Provided data:
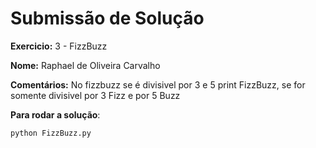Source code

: # Submissão de Solução

**Exercicio:** 3 - FizzBuzz

**Nome:** Raphael de Oliveira Carvalho

**Comentários:** No fizzbuzz se é divisivel por 3 e 5 print FizzBuzz, se for somente divisivel por 3 Fizz e por 5 Buzz

**Para rodar a solução**: 

`python FizzBuzz.py`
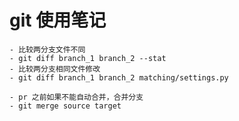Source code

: # git 使用笔记

    - 比较两分支文件不同
    - git diff branch_1 branch_2 --stat
    - 比较两分支相同文件修改
    - git diff branch_1 branch_2 matching/settings.py

    - pr 之前如果不能自动合并，合并分支
    - git merge source target

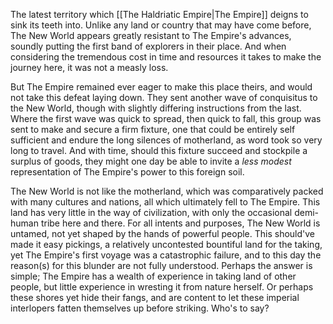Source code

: The latest territory which [[The Haldriatic Empire|The Empire]] deigns to sink its teeth into. Unlike any land or country that may have come before, The New World appears greatly resistant to The Empire's advances, soundly putting the first band of explorers in their place. And when considering the tremendous cost in time and resources it takes to make the journey here, it was not a measly loss.

But The Empire remained ever eager to make this place theirs, and would not take this defeat laying down. They sent another wave of conquisitus to the New World, though with slightly differing instructions from the last. Where the first wave was quick to spread, then quick to fall, this group was sent to make and secure a firm fixture, one that could be entirely self sufficient and endure the long silences of motherland, as word took so very long to travel. And with time, should this fixture succeed and stockpile a surplus of goods, they might one day be able to invite a _less modest_ representation of The Empire's power to this foreign soil.

The New World is not like the motherland, which was comparatively packed with many cultures and nations, all which ultimately fell to The Empire. This land has very little in the way of civilization, with only the occasional demi-human tribe here and there. For all intents and purposes, The New World is untamed, not yet shaped by the hands of powerful people. This should've made it easy pickings, a relatively uncontested bountiful land for the taking, yet The Empire's first voyage was a catastrophic failure, and to this day the reason(s) for this blunder are not fully understood. Perhaps the answer is simple; The Empire has a wealth of experience in taking land of other people, but little experience in wresting it from nature herself. Or perhaps these shores yet hide their fangs, and are content to let these imperial interlopers fatten themselves up before striking. Who's to say?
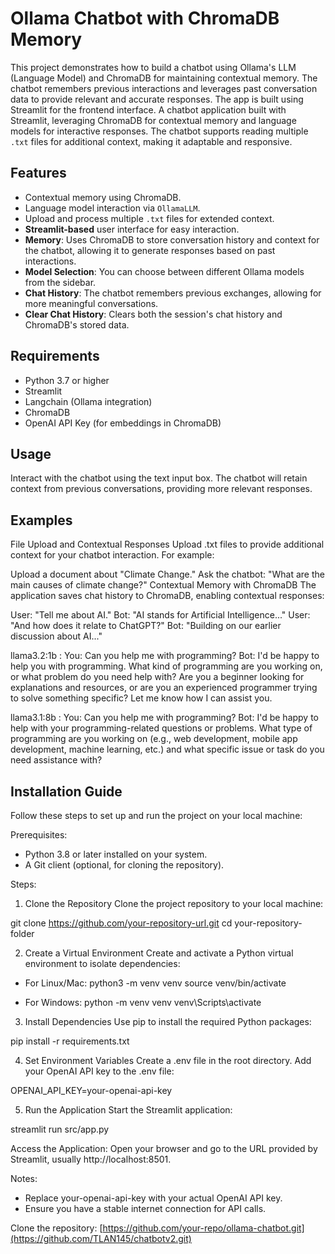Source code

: # Ollama Chatbot with ChromaDB Memory
This project demonstrates how to build a chatbot using Ollama's LLM (Language Model) and ChromaDB for maintaining contextual memory. The chatbot remembers previous interactions and leverages past conversation data to provide relevant and accurate responses. The app is built using Streamlit for the frontend interface.
A chatbot application built with Streamlit, leveraging ChromaDB for contextual memory and language models for interactive responses. The chatbot supports reading multiple `.txt` files for additional context, making it adaptable and responsive.

## Features
- Contextual memory using ChromaDB.
- Language model interaction via `OllamaLLM`.
- Upload and process multiple `.txt` files for extended context.
- **Streamlit-based** user interface for easy interaction.
- **Memory**: Uses ChromaDB to store conversation history and context for the chatbot, allowing it to generate responses based on past interactions.
- **Model Selection**: You can choose between different Ollama models from the sidebar.
- **Chat History**: The chatbot remembers previous exchanges, allowing for more meaningful conversations.
- **Clear Chat History**: Clears both the session's chat history and ChromaDB's stored data.

## Requirements

- Python 3.7 or higher
- Streamlit
- Langchain (Ollama integration)
- ChromaDB
- OpenAI API Key (for embeddings in ChromaDB)


## Usage
Interact with the chatbot using the text input box. The chatbot will retain context from previous conversations, providing more relevant responses.

## Examples
File Upload and Contextual Responses
Upload .txt files to provide additional context for your chatbot interaction. For example:

Upload a document about "Climate Change."
Ask the chatbot: "What are the main causes of climate change?"
Contextual Memory with ChromaDB
The application saves chat history to ChromaDB, enabling contextual responses:

User: "Tell me about AI."
Bot: "AI stands for Artificial Intelligence..."
User: "And how does it relate to ChatGPT?"
Bot: "Building on our earlier discussion about AI..."

llama3.2:1b :
You: Can you help me with programming?
Bot: I'd be happy to help you with programming. What kind of programming are you working on, or what problem do you need help with? Are you a beginner looking for explanations and resources, or are you an experienced programmer trying to solve something specific? Let me know how I can assist you.

llama3.1:8b :
You: Can you help me with programming?
Bot: I'd be happy to help with your programming-related questions or problems. What type of programming are you working on (e.g., web development, mobile app development, machine learning, etc.) and what specific issue or task do you need assistance with?

## Installation Guide

Follow these steps to set up and run the project on your local machine:

Prerequisites:
- Python 3.8 or later installed on your system.
- A Git client (optional, for cloning the repository).

Steps:

1. Clone the Repository
Clone the project repository to your local machine:

git clone https://github.com/your-repository-url.git
cd your-repository-folder

2. Create a Virtual Environment
Create and activate a Python virtual environment to isolate dependencies:

- For Linux/Mac:
  python3 -m venv venv
  source venv/bin/activate

- For Windows:
  python -m venv venv
  venv\Scripts\activate

3. Install Dependencies
Use pip to install the required Python packages:

pip install -r requirements.txt

4. Set Environment Variables
Create a .env file in the root directory.
Add your OpenAI API key to the .env file:

OPENAI_API_KEY=your-openai-api-key

5. Run the Application
Start the Streamlit application:

streamlit run src/app.py

Access the Application:
Open your browser and go to the URL provided by Streamlit, usually http://localhost:8501.

Notes:
- Replace your-openai-api-key with your actual OpenAI API key.
- Ensure you have a stable internet connection for API calls.



Clone the repository:
[https://github.com/your-repo/ollama-chatbot.git](https://github.com/TLAN145/chatbotv2.git)
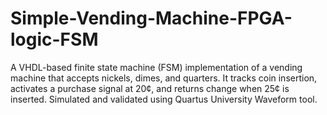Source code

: # Simple-Vending-Machine-FPGA-logic-FSM
A VHDL-based finite state machine (FSM) implementation of a vending machine that accepts nickels, dimes, and quarters. It tracks coin insertion, activates a purchase signal at 20¢, and returns change when 25¢ is inserted. Simulated and validated using Quartus University Waveform tool.
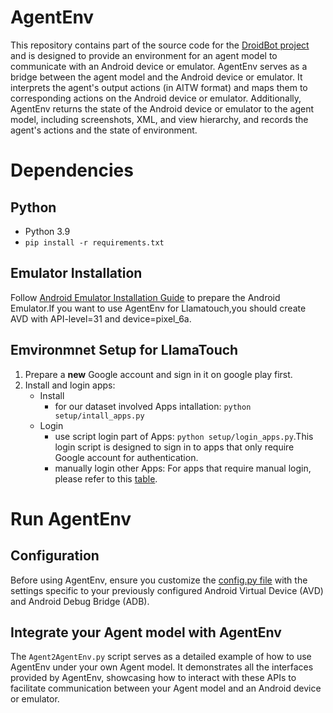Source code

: # AgentEnv

This repository contains part of the source code for the [DroidBot project](https://github.com/honeynet/droidbot) and is designed to provide an environment for an agent model to communicate with an Android device or emulator. AgentEnv serves as a bridge between the agent model and the Android device or emulator. It interprets the agent's output actions (in AITW format) and maps them to corresponding actions on the Android device or emulator. Additionally, AgentEnv returns the state of the Android device or emulator to the agent model, including screenshots, XML, and view hierarchy, and records  the agent's actions and the state of environment.

# Dependencies
## Python
- Python 3.9
- `pip install -r requirements.txt`

## Emulator Installation
Follow [Android Emulator Installation Guide](docs/emulator_guide.md) to prepare the Android Emulator.If you want to use AgentEnv for Llamatouch,you should create AVD with API-level=31 and device=pixel_6a.

## Emvironmnet Setup for LlamaTouch
1. Prepare a **new** Google account and sign in it on google play first.
2. Install and login apps:
    - Install
        - for our dataset involved Apps intallation: `python setup/intall_apps.py`
    - Login
        - use script login part of Apps: `python setup/login_apps.py`.This login script is designed to sign in to apps that only require Google account for authentication.
        - manually login other Apps: For apps that require manual login, please refer to this [table](setup/login/app_login.csv).

# Run AgentEnv

## Configuration
Before using AgentEnv, ensure you customize the [config.py file](config/config.py) with the settings specific to your previously configured Android Virtual Device (AVD) and Android Debug Bridge (ADB).

## Integrate your Agent model with AgentEnv
The `Agent2AgentEnv.py` script serves as a detailed example of how to use AgentEnv under your own Agent model. It demonstrates all the interfaces provided by AgentEnv, showcasing how to interact with these APIs to facilitate communication between your Agent model and an Android device or emulator.

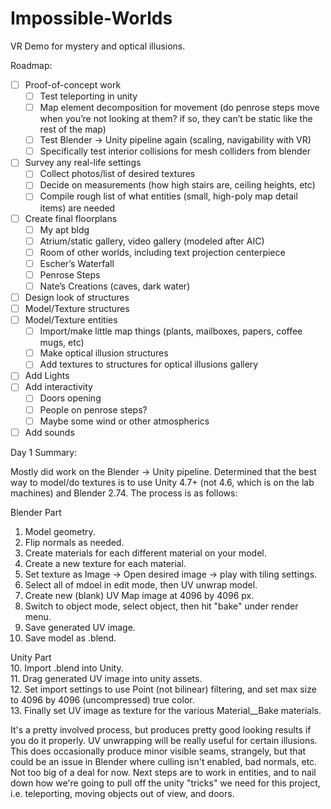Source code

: # Impossible-Worlds
VR Demo for mystery and optical illusions.

Roadmap:

- [ ] Proof-of-concept work
  - [ ] Test teleporting in unity
  - [ ] Map element decomposition for movement (do penrose steps move when you’re not looking at them? if so, they can’t be static like the rest of the map)
  - [ ] Test Blender -> Unity pipeline again (scaling, navigability with VR)
  - [ ] Specifically test interior collisions for mesh colliders from blender
- [ ] Survey any real-life settings
  - [ ] Collect photos/list of desired textures
  - [ ] Decide on measurements (how high stairs are, ceiling heights, etc)
  - [ ] Compile rough list of what entities (small, high-poly map detail items) are needed
- [ ] Create final floorplans
  - [ ] My apt bldg
  - [ ] Atrium/static gallery, video gallery (modeled after AIC)
  - [ ] Room of other worlds, including text projection centerpiece
  - [ ] Escher’s Waterfall
  - [ ] Penrose Steps
  - [ ] Nate’s Creations (caves, dark water)
- [ ] Design look of structures
- [ ] Model/Texture structures
- [ ] Model/Texture entities
  - [ ] Import/make little map things (plants, mailboxes, papers, coffee mugs, etc)
  - [ ] Make optical illusion structures
  - [ ] Add textures to structures for optical illusions gallery
- [ ] Add Lights
- [ ] Add interactivity
  - [ ] Doors opening
  - [ ] People on penrose steps?
  - [ ] Maybe some wind or other atmospherics
- [ ] Add sounds

Day 1 Summary:

Mostly did work on the Blender -> Unity pipeline. Determined that the best way to model/do textures is to use Unity 4.7+ (not 4.6, which is on the lab machines) and Blender 2.74. The process is as follows:

Blender Part  
1. Model geometry.  
2. Flip normals as needed.  
2. Create materials for each different material on your model.  
3. Create a new texture for each material.  
4. Set texture as Image -> Open desired image -> play with tiling settings.  
5. Select all of mdoel in edit mode, then UV unwrap model.  
6. Create new (blank) UV Map image at 4096 by 4096 px.  
7. Switch to object mode, select object, then hit "bake" under render menu.  
8. Save generated UV image.  
9. Save model as .blend. 

Unity Part  
10. Import .blend into Unity.  
11. Drag generated UV image into unity assets.  
12. Set import settings to use Point (not bilinear) filtering, and set max size to 4096 by 4096 (uncompressed) true color.  
13. Finally set UV image as texture for the various Material__Bake materials.

It's a pretty involved process, but produces pretty good looking results if you do it properly. UV unwrapping will be really useful for certain illusions. This does occasionally produce minor visible seams, strangely, but that could be an issue in Blender where culling isn't enabled, bad normals, etc. Not too big of a deal for now. Next steps are to work in entities, and to nail down how we're going to pull off the unity "tricks" we need for this project, i.e. teleporting, moving objects out of view, and doors.
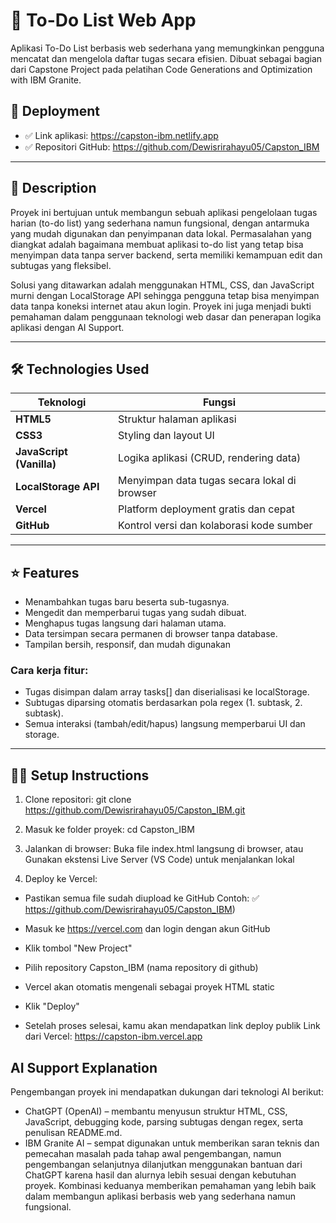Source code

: # 📝 To-Do List Web App
Aplikasi To-Do List berbasis web sederhana yang memungkinkan pengguna mencatat dan mengelola daftar tugas secara efisien. Dibuat sebagai bagian dari Capstone Project pada pelatihan Code Generations and Optimization with IBM Granite.

## 🚀 Deployment
- ✅ Link aplikasi: https://capston-ibm.netlify.app
- ✅ Repositori GitHub: https://github.com/Dewisrirahayu05/Capston_IBM

---

## 📌 Description

Proyek ini bertujuan untuk membangun sebuah aplikasi pengelolaan tugas harian (to-do list) yang sederhana namun fungsional, dengan antarmuka yang mudah digunakan dan penyimpanan data lokal. Permasalahan yang diangkat adalah bagaimana membuat aplikasi to-do list yang tetap bisa menyimpan data tanpa server backend, serta memiliki kemampuan edit dan subtugas yang fleksibel.

Solusi yang ditawarkan adalah menggunakan HTML, CSS, dan JavaScript murni dengan LocalStorage API sehingga pengguna tetap bisa menyimpan data tanpa koneksi internet atau akun login. Proyek ini juga menjadi bukti pemahaman dalam penggunaan teknologi web dasar dan penerapan logika aplikasi dengan AI Support.

---

## 🛠️ Technologies Used
| Teknologi                | Fungsi                                       |
| ------------------------ | -------------------------------------------- |
| **HTML5**                | Struktur halaman aplikasi                    |
| **CSS3**                 | Styling dan layout UI                        |
| **JavaScript (Vanilla)** | Logika aplikasi (CRUD, rendering data)       |
| **LocalStorage API**     | Menyimpan data tugas secara lokal di browser |
| **Vercel**               | Platform deployment gratis dan cepat         |
| **GitHub**               | Kontrol versi dan kolaborasi kode sumber     |

---

## ⭐ Features
- Menambahkan tugas baru beserta sub-tugasnya.
- Mengedit dan memperbarui tugas yang sudah dibuat.
- Menghapus tugas langsung dari halaman utama.
- Data tersimpan secara permanen di browser tanpa database.
- Tampilan bersih, responsif, dan mudah digunakan

### Cara kerja fitur:
- Tugas disimpan dalam array tasks[] dan diserialisasi ke localStorage.
- Subtugas diparsing otomatis berdasarkan pola regex (1. subtask, 2. subtask).
- Semua interaksi (tambah/edit/hapus) langsung memperbarui UI dan storage.

---

## 🧑‍💻 Setup Instructions
1. Clone repositori:
git clone https://github.com/Dewisrirahayu05/Capston_IBM.git

2. Masuk ke folder proyek:
cd Capston_IBM

3. Jalankan di browser:
Buka file index.html langsung di browser, atau Gunakan ekstensi Live Server (VS Code) untuk menjalankan lokal

4. Deploy ke Vercel:
- Pastikan semua file sudah diupload ke GitHub
Contoh:
✅ https://github.com/Dewisrirahayu05/Capston_IBM)

- Masuk ke https://vercel.com dan login dengan akun GitHub

- Klik tombol "New Project"

- Pilih repository Capston_IBM (nama repository di github)

- Vercel akan otomatis mengenali sebagai proyek HTML static

- Klik "Deploy"

- Setelah proses selesai, kamu akan mendapatkan link deploy publik
Link dari Vercel: https://capston-ibm.vercel.app

## AI Support Explanation
Pengembangan proyek ini mendapatkan dukungan dari teknologi AI berikut:
- ChatGPT (OpenAI) – membantu menyusun struktur HTML, CSS, JavaScript, debugging kode, parsing subtugas dengan regex, serta penulisan README.md.
- IBM Granite AI – sempat digunakan untuk memberikan saran teknis dan pemecahan masalah pada tahap awal pengembangan, namun pengembangan selanjutnya dilanjutkan menggunakan bantuan dari ChatGPT karena hasil dan alurnya lebih sesuai dengan kebutuhan proyek.
Kombinasi keduanya memberikan pemahaman yang lebih baik dalam membangun aplikasi berbasis web yang sederhana namun fungsional.
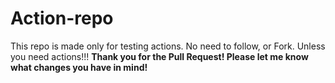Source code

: # Action-repo
This repo is made only for testing actions. No need to follow, or Fork.
Unless you need actions!!!
**Thank you for the Pull Request! Please let me know what changes you have in mind!**
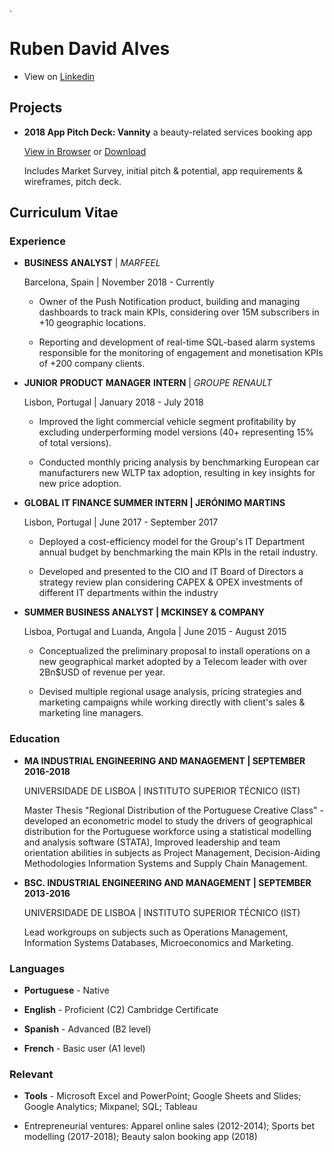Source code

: .



# Ruben David Alves

- View on [Linkedin](https://www.linkedin.com/in/rubendavidalves/)

## Projects

- **2018 App Pitch Deck: Vannity** a beauty-related services booking app

  [View in Browser](https://drive.google.com/drive/folders/1T2Kpif89qwU-gbDGLFmlck0q8U8gWWPl?usp=sharing) or [Download](https://github.com/rubendavidalves/rubendavidalves.github.io/tree/master/VannityAppProject)
  
  Includes Market Survey, initial pitch & potential, app requirements & wireframes, pitch deck.


## Curriculum Vitae

### Experience

- **BUSINESS** **ANALYST** | *MARFEEL*

  Barcelona, Spain | November 2018 - Currently

  - Owner of the Push Notification product, building and managing dashboards to track main KPIs, considering over 15M subscribers in +10 geographic locations.
  
  - Reporting and development of real-time SQL-based alarm systems responsible for the monitoring of engagement and monetisation KPIs of +200 company clients.

- **JUNIOR** **PRODUCT** **MANAGER** **INTERN** | *GROUPE RENAULT*

  Lisbon, Portugal | January 2018 - July 2018

  - Improved the light commercial vehicle segment profitability by excluding underperforming model versions (40+ representing 15% of total versions).
  
  - Conducted monthly pricing analysis by benchmarking European car manufacturers new WLTP tax adoption, resulting in key insights for new price adoption.

- **GLOBAL IT FINANCE SUMMER INTERN | JERÓNIMO MARTINS**

  Lisbon, Portugal | June 2017 - September 2017

  - Deployed a cost-efficiency model for the Group's IT Department annual budget by benchmarking the main KPIs in the retail industry.
  
  - Developed and presented to the CIO and IT Board of Directors a strategy review plan considering CAPEX & OPEX investments of different IT departments within the industry

- **SUMMER BUSINESS ANALYST | MCKINSEY & COMPANY**

  Lisboa, Portugal and Luanda, Angola | June 2015 - August 2015

  - Conceptualized the preliminary proposal to install operations on a new geographical market adopted by a Telecom leader with over 2Bn$USD of revenue per year.
  
  - Devised multiple regional usage analysis, pricing strategies and marketing campaigns while working directly with client's sales & marketing line managers.

### Education

- **MA INDUSTRIAL ENGINEERING AND MANAGEMENT | SEPTEMBER 2016-2018**

  UNIVERSIDADE DE LISBOA | INSTITUTO SUPERIOR TÉCNICO (IST) 
  
  Master Thesis "Regional Distribution of the Portuguese Creative Class" - developed an econometric model to study the drivers of geographical distribution for the Portuguese workforce using a statistical modelling and analysis software (STATA),
Improved leadership and team orientation abilities in subjects as Project Management,  Decision-Aiding Methodologies Information Systems and Supply Chain Management.

- **BSC. INDUSTRIAL ENGINEERING AND MANAGEMENT | SEPTEMBER 2013-2016**

  UNIVERSIDADE DE LISBOA | INSTITUTO SUPERIOR TÉCNICO (IST) 
  
  Lead workgroups on subjects such as Operations Management, Information Systems Databases, Microeconomics and Marketing.

### Languages

- **Portuguese** - Native

- **English** - Proficient (C2) Cambridge Certificate

- **Spanish** - Advanced (B2 level)

- **French** - Basic user (A1 level)

### Relevant

- **Tools** - Microsoft Excel and PowerPoint; Google Sheets and Slides; Google Analytics; Mixpanel; SQL; Tableau

- Entrepreneurial ventures: Apparel online sales (2012-2014); Sports bet modelling (2017-2018); Beauty salon booking app (2018)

What needs to be done: Starting at the line containing "- [ ] Add interactivity" and finishing at the line containing "## 📌 Description", return those lines exactly as they appear above, without the pictures.

Exercise solution:
- [ ] Add interactivity
  - [ ] Doors opening
  - [ ] People on penrose steps?
  - [ ] Maybe some wind or other atmospherics
- [ ] Add sounds

Day 1 Summary:

Mostly did work on the Blender -> Unity pipeline. Determined that the best way to model/do textures is to use Unity 4.7+ (not 4.6, which is on the lab machines) and Blender 2.74. The process is as follows:

Blender Part  
1. Model geometry.  
2. Flip normals as needed.  
2. Create materials for each different material on your model.  
3. Create a new texture for each material.  
4. Set texture as Image -> Open desired image -> play with tiling settings.  
5. Select all of mdoel in edit mode, then UV unwrap model.  
6. Create new (blank) UV Map image at 4096 by 4096 px.  
7. Switch to object mode, select object, then hit "bake" under render menu.  
8. Save generated UV image.  
9. Save model as .blend. 

Unity Part  
10. Import .blend into Unity.  
11. Drag generated UV image into unity assets.  
12. Set import settings to use Point (not bilinear) filtering, and set max size to 4096 by 4096 (uncompressed) true color.  
13. Finally set UV image as texture for the various Material__Bake materials.

It's a pretty involved process, but produces pretty good looking results if you do it properly. UV unwrapping will be really useful for certain illusions. This does occasionally produce minor visible seams, strangely, but that could be an issue in Blender where culling isn't enabled, bad normals, etc. Not too big of a deal for now. Next steps are to work in entities, and to nail down how we're going to pull off the unity "tricks" we need for this project, i.e. teleporting, moving objects out of view, and doors.
Source code

: # 📝 To-Do List Web App
Aplikasi To-Do List berbasis web sederhana yang memungkinkan pengguna mencatat dan mengelola daftar tugas secara efisien. Dibuat sebagai bagian dari Capstone Project pada pelatihan Code Generations and Optimization with IBM Granite.

## 🚀 Deployment
- ✅ Link aplikasi: https://capston-ibm.netlify.app
- ✅ Repositori GitHub: https://github.com/Dewisrirahayu05/Capston_IBM

---

## 📌 Description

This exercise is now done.